*** Begin section ***

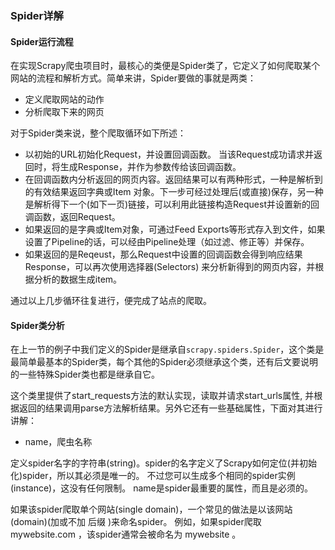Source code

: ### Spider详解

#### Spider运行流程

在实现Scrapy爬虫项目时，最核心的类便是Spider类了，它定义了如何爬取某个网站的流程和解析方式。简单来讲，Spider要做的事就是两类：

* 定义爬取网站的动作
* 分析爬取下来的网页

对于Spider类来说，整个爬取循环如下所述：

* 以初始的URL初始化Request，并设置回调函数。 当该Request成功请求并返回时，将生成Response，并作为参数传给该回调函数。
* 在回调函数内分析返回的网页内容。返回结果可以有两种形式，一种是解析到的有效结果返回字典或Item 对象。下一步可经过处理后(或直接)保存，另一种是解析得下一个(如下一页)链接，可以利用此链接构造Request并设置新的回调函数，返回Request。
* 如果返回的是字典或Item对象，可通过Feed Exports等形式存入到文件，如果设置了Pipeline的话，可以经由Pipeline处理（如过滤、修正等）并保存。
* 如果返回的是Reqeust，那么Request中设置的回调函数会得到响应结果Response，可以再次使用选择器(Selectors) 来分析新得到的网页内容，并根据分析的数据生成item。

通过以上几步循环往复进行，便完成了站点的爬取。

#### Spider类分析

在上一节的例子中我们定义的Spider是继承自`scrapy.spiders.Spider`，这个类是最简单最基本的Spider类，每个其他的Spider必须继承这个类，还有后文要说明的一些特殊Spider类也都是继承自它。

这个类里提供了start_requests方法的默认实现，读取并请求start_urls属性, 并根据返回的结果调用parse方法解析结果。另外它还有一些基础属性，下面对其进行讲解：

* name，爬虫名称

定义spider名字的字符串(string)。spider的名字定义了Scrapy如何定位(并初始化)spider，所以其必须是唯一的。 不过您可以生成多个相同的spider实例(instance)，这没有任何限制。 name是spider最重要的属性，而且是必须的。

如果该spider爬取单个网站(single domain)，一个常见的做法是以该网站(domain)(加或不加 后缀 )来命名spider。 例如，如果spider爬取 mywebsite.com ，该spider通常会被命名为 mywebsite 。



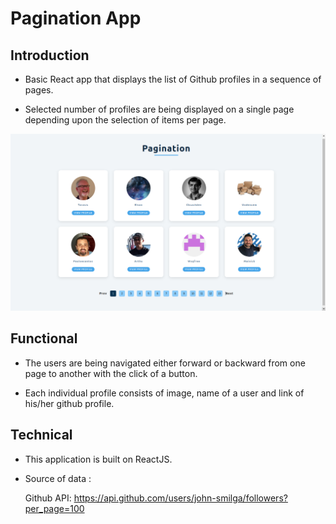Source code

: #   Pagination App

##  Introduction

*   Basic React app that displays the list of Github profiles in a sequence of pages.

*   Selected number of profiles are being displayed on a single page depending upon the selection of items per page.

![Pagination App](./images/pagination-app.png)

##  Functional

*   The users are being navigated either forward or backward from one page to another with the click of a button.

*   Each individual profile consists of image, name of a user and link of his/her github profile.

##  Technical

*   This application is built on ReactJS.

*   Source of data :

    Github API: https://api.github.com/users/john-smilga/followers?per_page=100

*** End section ***
*** Begin section ***

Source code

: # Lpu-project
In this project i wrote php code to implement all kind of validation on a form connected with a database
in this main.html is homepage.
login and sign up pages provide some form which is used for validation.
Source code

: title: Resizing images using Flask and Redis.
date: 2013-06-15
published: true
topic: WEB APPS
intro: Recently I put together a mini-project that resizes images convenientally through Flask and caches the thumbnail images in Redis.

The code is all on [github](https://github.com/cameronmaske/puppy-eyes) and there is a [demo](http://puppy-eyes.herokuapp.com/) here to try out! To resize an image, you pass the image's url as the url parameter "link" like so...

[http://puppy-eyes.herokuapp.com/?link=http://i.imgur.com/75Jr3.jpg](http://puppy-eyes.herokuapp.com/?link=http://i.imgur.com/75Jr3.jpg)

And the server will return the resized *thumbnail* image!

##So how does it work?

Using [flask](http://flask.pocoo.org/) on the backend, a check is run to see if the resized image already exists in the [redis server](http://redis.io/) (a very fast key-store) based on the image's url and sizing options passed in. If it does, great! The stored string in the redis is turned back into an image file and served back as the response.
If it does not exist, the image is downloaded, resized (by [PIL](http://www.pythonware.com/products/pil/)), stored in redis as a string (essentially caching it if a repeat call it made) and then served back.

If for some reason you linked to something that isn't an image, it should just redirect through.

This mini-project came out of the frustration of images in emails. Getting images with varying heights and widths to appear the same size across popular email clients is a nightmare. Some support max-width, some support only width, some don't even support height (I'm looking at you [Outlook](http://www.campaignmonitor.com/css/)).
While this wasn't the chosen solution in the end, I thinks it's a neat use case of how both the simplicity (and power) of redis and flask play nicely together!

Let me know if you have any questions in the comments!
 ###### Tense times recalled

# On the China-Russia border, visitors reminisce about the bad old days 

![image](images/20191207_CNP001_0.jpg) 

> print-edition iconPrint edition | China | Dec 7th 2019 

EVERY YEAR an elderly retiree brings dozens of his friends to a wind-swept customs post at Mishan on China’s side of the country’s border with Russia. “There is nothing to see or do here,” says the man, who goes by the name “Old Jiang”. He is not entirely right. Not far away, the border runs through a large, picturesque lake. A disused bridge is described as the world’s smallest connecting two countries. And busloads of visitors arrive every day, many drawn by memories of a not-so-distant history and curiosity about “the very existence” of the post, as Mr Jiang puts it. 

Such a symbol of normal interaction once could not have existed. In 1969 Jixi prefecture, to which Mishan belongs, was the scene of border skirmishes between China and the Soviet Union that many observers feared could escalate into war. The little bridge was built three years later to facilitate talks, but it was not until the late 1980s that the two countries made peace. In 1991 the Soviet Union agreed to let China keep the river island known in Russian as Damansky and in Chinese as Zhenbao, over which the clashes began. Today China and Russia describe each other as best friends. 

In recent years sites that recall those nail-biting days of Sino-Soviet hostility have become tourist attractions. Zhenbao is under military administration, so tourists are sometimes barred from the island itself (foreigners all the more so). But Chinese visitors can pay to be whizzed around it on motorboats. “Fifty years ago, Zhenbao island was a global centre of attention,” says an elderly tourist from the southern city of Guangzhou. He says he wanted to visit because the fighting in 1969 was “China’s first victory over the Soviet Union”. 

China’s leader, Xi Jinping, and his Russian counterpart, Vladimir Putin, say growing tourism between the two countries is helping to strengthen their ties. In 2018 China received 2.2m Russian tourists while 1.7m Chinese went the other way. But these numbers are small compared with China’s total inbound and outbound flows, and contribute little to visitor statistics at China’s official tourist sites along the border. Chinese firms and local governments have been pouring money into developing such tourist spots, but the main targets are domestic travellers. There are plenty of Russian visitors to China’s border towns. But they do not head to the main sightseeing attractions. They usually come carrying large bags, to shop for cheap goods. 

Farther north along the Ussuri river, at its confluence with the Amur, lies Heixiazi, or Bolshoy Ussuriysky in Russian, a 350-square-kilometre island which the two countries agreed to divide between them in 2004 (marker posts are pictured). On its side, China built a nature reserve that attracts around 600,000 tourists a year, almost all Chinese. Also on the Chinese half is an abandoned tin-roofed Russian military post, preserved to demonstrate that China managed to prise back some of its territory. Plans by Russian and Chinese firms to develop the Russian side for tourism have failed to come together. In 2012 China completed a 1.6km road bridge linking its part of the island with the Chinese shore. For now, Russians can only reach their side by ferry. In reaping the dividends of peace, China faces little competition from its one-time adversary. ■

*** End section ***

▸ Directions for this task:
Among the lines above, return those that contain the string "pages".

▸ Finished task:
*   Basic React app that displays the list of Github profiles in a sequence of pages.
login and sign up pages provide some form which is used for validation.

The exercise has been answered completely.